Brian Citro, Clinical Professor of Law, Northwestern Pritzker School of Law (USA)
“The development and distribution of drugs to fight TB raise two questions: How much profit is enough? And, at what cost? What we know is that the cost of excessive pharmaceutical industry profits is unnecessary human suffering and death. We therefore call on Janssen to take a bold step and drop the price of bedaquiline now to no higher than $32 per month.”
Evaline Kibuchi, Stop TB partnership Kenya
“It is really unethical for a corporation like J&J to profiteer at the expense of people’s sufferings and people’s lives. Most of the people having tuberculosis are based in the countries that are struggling economically. We are worried that the high price of bedaquiline may limit the uptake of this crucial drug, and people will continue to be treated with older, painful, injectable containing regimen. We urge J&J to price bedaquiline fairly and within reach of the most vulnerable.”

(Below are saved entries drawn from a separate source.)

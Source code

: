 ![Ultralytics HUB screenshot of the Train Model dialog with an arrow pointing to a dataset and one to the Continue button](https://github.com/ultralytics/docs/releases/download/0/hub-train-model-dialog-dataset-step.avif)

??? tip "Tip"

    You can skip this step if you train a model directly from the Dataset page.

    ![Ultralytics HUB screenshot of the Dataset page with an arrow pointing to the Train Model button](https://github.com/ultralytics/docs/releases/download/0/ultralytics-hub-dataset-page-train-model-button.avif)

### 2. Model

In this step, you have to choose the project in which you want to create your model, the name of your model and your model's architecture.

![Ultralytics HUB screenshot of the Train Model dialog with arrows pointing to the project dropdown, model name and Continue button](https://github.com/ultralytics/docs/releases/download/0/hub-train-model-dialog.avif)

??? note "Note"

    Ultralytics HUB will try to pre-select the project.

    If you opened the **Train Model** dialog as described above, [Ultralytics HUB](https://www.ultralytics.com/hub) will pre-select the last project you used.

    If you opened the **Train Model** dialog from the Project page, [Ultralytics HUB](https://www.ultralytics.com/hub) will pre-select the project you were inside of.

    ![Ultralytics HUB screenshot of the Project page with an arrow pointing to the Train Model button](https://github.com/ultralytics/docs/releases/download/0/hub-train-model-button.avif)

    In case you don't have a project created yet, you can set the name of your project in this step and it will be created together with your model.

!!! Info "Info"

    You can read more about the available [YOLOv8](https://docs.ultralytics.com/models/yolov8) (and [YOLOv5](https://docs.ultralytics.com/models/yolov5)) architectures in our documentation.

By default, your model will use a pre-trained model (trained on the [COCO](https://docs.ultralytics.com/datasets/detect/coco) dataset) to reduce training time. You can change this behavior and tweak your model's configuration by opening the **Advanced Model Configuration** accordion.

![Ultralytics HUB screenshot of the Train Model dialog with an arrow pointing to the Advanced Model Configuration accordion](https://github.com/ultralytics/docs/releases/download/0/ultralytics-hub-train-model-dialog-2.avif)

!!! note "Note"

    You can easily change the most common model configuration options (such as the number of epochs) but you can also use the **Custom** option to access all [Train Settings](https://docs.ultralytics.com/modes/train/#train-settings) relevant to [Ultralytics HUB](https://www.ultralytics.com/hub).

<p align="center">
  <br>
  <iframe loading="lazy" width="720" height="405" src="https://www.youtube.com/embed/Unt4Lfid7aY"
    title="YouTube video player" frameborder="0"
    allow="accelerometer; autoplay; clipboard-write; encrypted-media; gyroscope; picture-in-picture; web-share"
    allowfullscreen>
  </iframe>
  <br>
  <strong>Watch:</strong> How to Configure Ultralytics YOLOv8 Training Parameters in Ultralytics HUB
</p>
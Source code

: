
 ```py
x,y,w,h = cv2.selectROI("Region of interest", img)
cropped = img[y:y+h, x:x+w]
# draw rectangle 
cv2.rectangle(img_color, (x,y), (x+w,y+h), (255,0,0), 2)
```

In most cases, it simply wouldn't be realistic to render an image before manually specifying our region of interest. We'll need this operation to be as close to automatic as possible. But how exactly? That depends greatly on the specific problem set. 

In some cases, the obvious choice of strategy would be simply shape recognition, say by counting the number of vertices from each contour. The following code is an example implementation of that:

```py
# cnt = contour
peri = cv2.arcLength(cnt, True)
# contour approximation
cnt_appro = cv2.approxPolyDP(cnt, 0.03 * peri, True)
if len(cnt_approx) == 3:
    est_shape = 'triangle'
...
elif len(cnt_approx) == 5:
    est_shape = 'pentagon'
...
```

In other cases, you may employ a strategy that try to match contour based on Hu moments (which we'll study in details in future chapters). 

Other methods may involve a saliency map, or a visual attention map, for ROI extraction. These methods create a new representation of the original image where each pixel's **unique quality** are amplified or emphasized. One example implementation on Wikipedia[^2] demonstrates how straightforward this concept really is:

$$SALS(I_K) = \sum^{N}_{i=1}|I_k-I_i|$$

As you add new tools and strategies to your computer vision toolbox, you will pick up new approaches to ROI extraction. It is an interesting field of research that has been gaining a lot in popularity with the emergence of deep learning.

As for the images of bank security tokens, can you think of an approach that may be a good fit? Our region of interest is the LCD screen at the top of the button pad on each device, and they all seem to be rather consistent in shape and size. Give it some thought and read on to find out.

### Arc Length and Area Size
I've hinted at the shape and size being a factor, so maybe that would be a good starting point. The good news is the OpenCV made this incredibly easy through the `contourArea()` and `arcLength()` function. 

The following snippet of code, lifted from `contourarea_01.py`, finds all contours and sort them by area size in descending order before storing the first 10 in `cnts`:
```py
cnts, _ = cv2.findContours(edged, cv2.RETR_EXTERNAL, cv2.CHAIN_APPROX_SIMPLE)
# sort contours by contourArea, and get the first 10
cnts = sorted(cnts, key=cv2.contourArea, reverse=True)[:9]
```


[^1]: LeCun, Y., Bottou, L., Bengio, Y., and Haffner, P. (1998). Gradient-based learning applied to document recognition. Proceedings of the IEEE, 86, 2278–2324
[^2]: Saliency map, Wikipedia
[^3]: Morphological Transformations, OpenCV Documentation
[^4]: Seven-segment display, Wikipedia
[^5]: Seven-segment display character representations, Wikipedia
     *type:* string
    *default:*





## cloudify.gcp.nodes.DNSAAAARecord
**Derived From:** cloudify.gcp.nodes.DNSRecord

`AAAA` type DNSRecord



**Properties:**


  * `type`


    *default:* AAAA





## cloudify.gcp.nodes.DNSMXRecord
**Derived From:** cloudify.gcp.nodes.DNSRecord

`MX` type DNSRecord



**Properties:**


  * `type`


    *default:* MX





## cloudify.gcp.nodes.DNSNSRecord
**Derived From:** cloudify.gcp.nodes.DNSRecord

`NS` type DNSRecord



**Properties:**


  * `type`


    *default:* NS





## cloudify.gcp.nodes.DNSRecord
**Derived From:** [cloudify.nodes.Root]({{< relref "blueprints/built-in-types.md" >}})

Sharonann Lynch, HIV& TB Policy Advisor, Médecins Sans Frontières Access Campaign
“What good is a life-saving drug if the people who need it most can’t afford it? We finally have a few tools in our TB toolbox that can help beat back this epidemic, and everyone needs to move mountains to make sure we can save more lives with these tools today. Each day that J&J keeps this TB drug priced out of reach for the people who need it is a day that the world’s deadliest infectious disease is allowed to kill unfettered.”